Ce monde rural du XVIIIème siècle est à la limite de la civilisation. Le meunier est encore la personne détestée par toute la communauté, et semble-t-il dans toute l’Europe, accusé d’exploiter le peuple et de s’enrichir sur le travail des paysans. C’est également le symbole du mal, doté de forces magiques et lié à des puissances horribles et surnaturelles.
Ce monde que nous livre Harrower, c’est aussi celui de la connaissance, du rationalisme, et la jeune femme apparaît comme un paradigme de cette soif de dire le monde, d’aller au plus près du sens des choses.
Avec elle, ce sont deux mondes qui s’opposent, et pour résoudre cette antinomie, elle doit « pousser des noms dans ce qui est là pareil que quand je pousse mon couteau dans le ventre d’une poule », aller chercher au plus profond d’elle-même et au plus profond des choses, même si pour cela il faut franchir les limites du bien.
Des couteaux dans les poules questionne également ce qui est inhérent à l’homme, l’existence de Dieu, et c’est là toute la complexité de la pièce. Effarée devant tout ce que Dieu lui a mis devant les yeux, la jeune femme n’a pas de nom pour appeler toutes ces choses qui se présentent à elle.
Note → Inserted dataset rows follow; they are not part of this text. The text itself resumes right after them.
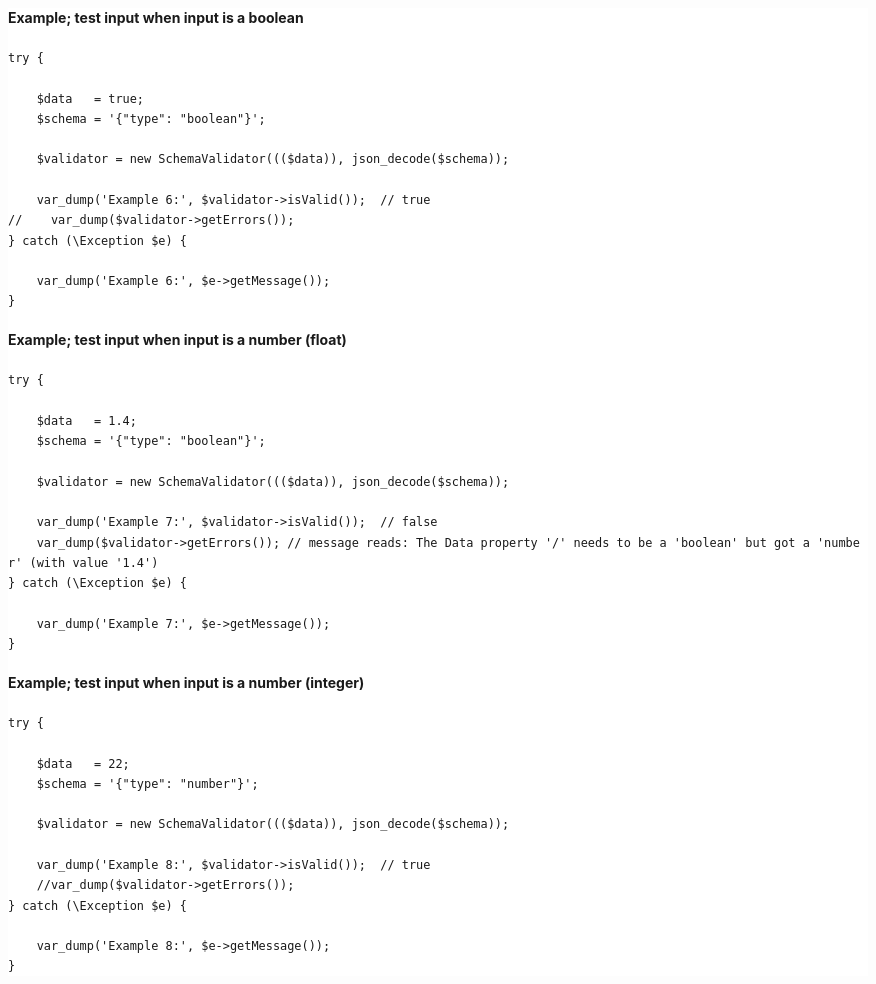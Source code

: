 #### Example; test input when input is a boolean

```
try {

    $data   = true;
    $schema = '{"type": "boolean"}';

    $validator = new SchemaValidator((($data)), json_decode($schema));

    var_dump('Example 6:', $validator->isValid());  // true
//    var_dump($validator->getErrors());
} catch (\Exception $e) {

    var_dump('Example 6:', $e->getMessage());
}
```

#### Example; test input when input is a number (float)

```
try {

    $data   = 1.4;
    $schema = '{"type": "boolean"}';

    $validator = new SchemaValidator((($data)), json_decode($schema));

    var_dump('Example 7:', $validator->isValid());  // false
    var_dump($validator->getErrors()); // message reads: The Data property '/' needs to be a 'boolean' but got a 'number' (with value '1.4')
} catch (\Exception $e) {

    var_dump('Example 7:', $e->getMessage());
}
```

#### Example; test input when input is a number (integer)

```
try {

    $data   = 22;
    $schema = '{"type": "number"}';

    $validator = new SchemaValidator((($data)), json_decode($schema));

    var_dump('Example 8:', $validator->isValid());  // true
    //var_dump($validator->getErrors());
} catch (\Exception $e) {

    var_dump('Example 8:', $e->getMessage());
}
```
Elle croit qu’en regardant assez longtemps et assez intensément ce qui l’entoure, elle sera récompensée avec les mots pour décrire, elle se rapprochera de Dieu.
C’est finalement d’elle-même qu’elle va se rapprocher, et c’est là la seule réponse que l’auteur voudra nous livrer. La conscience naît avec le langage et l’écriture.
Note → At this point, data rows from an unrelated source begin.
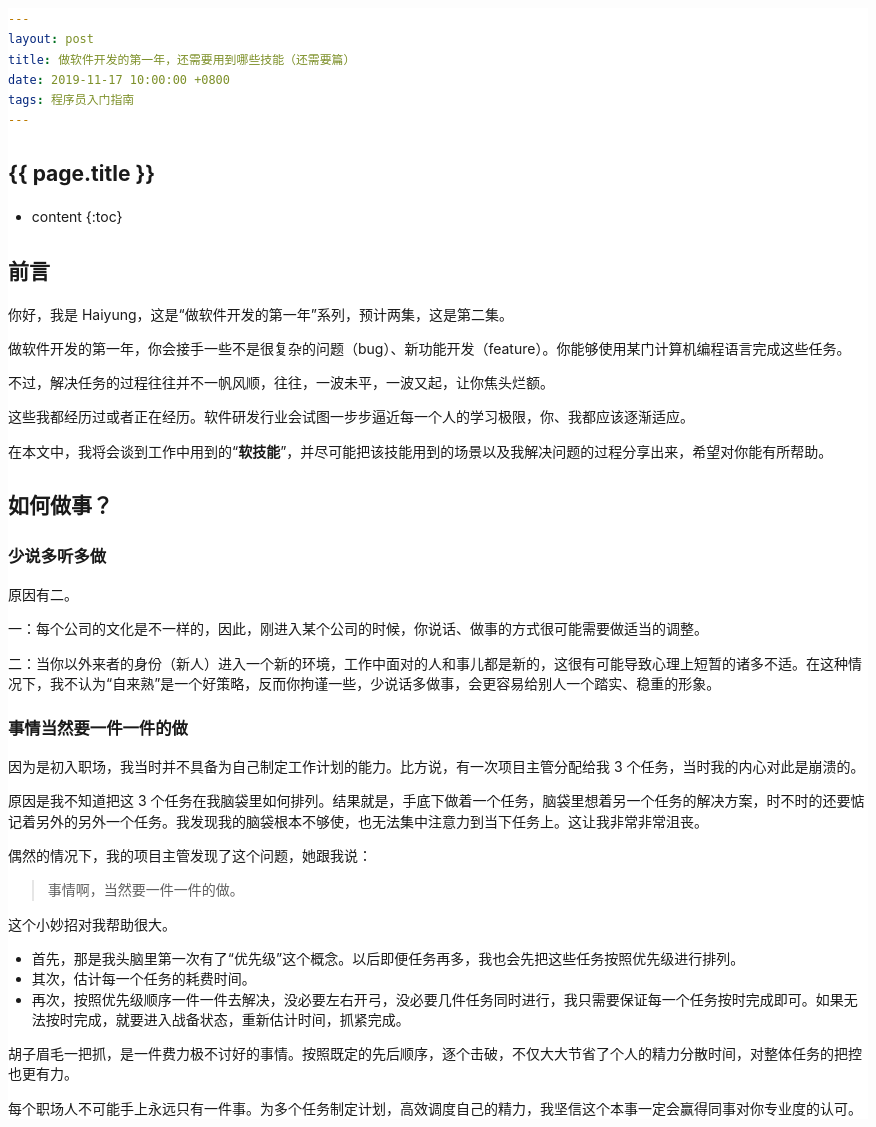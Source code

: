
```yaml
---
layout: post
title: 做软件开发的第一年，还需要用到哪些技能（还需要篇）
date: 2019-11-17 10:00:00 +0800
tags: 程序员入门指南
--- 
```


<h2>{{ page.title }}</h2>

* content
{:toc}

## 前言

你好，我是 Haiyung，这是“做软件开发的第一年”系列，预计两集，这是第二集。

做软件开发的第一年，你会接手一些不是很复杂的问题（bug）、新功能开发（feature）。你能够使用某门计算机编程语言完成这些任务。

不过，解决任务的过程往往并不一帆风顺，往往，一波未平，一波又起，让你焦头烂额。

这些我都经历过或者正在经历。软件研发行业会试图一步步逼近每一个人的学习极限，你、我都应该逐渐适应。

在本文中，我将会谈到工作中用到的“**软技能**”，并尽可能把该技能用到的场景以及我解决问题的过程分享出来，希望对你能有所帮助。

## 如何做事？

### 少说多听多做

原因有二。

一：每个公司的文化是不一样的，因此，刚进入某个公司的时候，你说话、做事的方式很可能需要做适当的调整。

二：当你以外来者的身份（新人）进入一个新的环境，工作中面对的人和事儿都是新的，这很有可能导致心理上短暂的诸多不适。在这种情况下，我不认为“自来熟”是一个好策略，反而你拘谨一些，少说话多做事，会更容易给别人一个踏实、稳重的形象。

### 事情当然要一件一件的做

因为是初入职场，我当时并不具备为自己制定工作计划的能力。比方说，有一次项目主管分配给我 3 个任务，当时我的内心对此是崩溃的。

原因是我不知道把这 3 个任务在我脑袋里如何排列。结果就是，手底下做着一个任务，脑袋里想着另一个任务的解决方案，时不时的还要惦记着另外的另外一个任务。我发现我的脑袋根本不够使，也无法集中注意力到当下任务上。这让我非常非常沮丧。

偶然的情况下，我的项目主管发现了这个问题，她跟我说：

> 事情啊，当然要一件一件的做。

这个小妙招对我帮助很大。

- 首先，那是我头脑里第一次有了“优先级”这个概念。以后即便任务再多，我也会先把这些任务按照优先级进行排列。
- 其次，估计每一个任务的耗费时间。
- 再次，按照优先级顺序一件一件去解决，没必要左右开弓，没必要几件任务同时进行，我只需要保证每一个任务按时完成即可。如果无法按时完成，就要进入战备状态，重新估计时间，抓紧完成。

胡子眉毛一把抓，是一件费力极不讨好的事情。按照既定的先后顺序，逐个击破，不仅大大节省了个人的精力分散时间，对整体任务的把控也更有力。

每个职场人不可能手上永远只有一件事。为多个任务制定计划，高效调度自己的精力，我坚信这个本事一定会赢得同事对你专业度的认可。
Jamais il ne dira s’il existe un Dieu, puisque c’est la question qui se pose aux hommes depuis toujours.
Ce que fait la jeune femme - essayer de nommer au mieux ce qui l’entoure pour donner du sens - se rapproche un peu du travail que nous effectuons au théâtre.
Il ne s’agit pas de montrer, il n’en est nul besoin, les mots suffisent. Ils sont capables à eux seuls de faire sens et de nous renvoyer aux images, de reconstruire l’histoire, de lui donner son rythme et ses couleurs.
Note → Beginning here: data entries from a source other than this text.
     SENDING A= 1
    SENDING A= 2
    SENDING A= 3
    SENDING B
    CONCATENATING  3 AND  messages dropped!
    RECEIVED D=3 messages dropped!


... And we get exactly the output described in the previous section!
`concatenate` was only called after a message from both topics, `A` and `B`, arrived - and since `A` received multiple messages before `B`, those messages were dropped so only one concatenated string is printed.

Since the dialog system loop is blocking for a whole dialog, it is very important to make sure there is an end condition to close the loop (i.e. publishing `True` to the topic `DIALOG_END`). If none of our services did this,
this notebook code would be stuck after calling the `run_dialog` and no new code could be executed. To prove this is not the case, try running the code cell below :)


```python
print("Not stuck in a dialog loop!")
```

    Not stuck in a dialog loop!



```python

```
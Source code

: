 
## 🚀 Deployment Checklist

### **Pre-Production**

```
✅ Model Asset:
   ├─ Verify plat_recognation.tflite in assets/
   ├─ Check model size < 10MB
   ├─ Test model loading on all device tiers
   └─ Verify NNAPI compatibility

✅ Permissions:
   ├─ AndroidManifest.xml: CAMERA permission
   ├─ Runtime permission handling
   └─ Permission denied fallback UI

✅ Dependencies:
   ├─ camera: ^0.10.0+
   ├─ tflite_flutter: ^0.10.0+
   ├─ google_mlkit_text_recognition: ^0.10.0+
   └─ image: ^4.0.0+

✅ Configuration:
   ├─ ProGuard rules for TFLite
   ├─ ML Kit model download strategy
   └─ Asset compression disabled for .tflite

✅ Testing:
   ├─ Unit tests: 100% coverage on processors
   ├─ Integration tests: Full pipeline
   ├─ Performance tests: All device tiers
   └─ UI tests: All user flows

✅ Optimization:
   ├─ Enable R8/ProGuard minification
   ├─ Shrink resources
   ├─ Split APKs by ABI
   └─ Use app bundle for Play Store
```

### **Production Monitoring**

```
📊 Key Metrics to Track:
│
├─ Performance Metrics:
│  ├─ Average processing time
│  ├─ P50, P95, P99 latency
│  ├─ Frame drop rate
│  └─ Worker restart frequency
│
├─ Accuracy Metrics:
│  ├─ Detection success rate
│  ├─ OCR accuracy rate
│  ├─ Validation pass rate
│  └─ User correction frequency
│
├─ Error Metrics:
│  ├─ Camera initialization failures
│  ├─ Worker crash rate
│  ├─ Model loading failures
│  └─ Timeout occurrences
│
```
L’écriture de David Harrower s’impose, directe, abrupte, âpre et poétique comme la terre que ses personnages foulent du pied, épurée comme le ciel au dessus de leurs têtes. L’absence de pronoms personnels, d’articles, vient gommer le superflu pour laisser parler l’essentiel, pour faire résonner des mots aiguisés comme des couteaux et des idées douces comme de la soie.
Cette écriture n’est pas sans rappeler ce qui est à l’origine du théâtre, ce qui constitue sa base : les acteurs, leur présence physique, seule capable de développer le propos, de donner corps et vie au texte, contrairement à la littérature qui, elle, a besoin de décrire, de développer en mots pour sortir la poésie.
Je crois que l’investissement physique est la clé pour faire transpirer la langue chez les comédiens, pour les amener vers un autre « soi », dans un langage qui n’existe pas, celui de Harrower. Ils doivent être traversés par le texte, par les mots, au moment où ils résonnent, naturellement, sans savoir-faire, sans artifice ou construction.
Au niveau de la scénographie, je compte travailler sur un dépouillement, sur quelque chose de très épuré afin de laisser les comédiens, passeurs de la langue, exister le plus possible.
Il est indispensable de faire un travail sur l’écriture, de trouver le rythme propre à la pièce. Il nous faut partir d’idées et de situations très concrètes, ancrées dans la terre, en limitant la présence d’objets sur le plateau à ceux porteurs d’une forte charge symbolique.
Le placement dans l’espace est primordial, c’est sur lui que repose cette histoire, qui est avant tout une histoire d’amour pleine de symboles, et qui nous amène à nous questionner sur l’humain, sur ce que signifie être humain par rapport aux autres.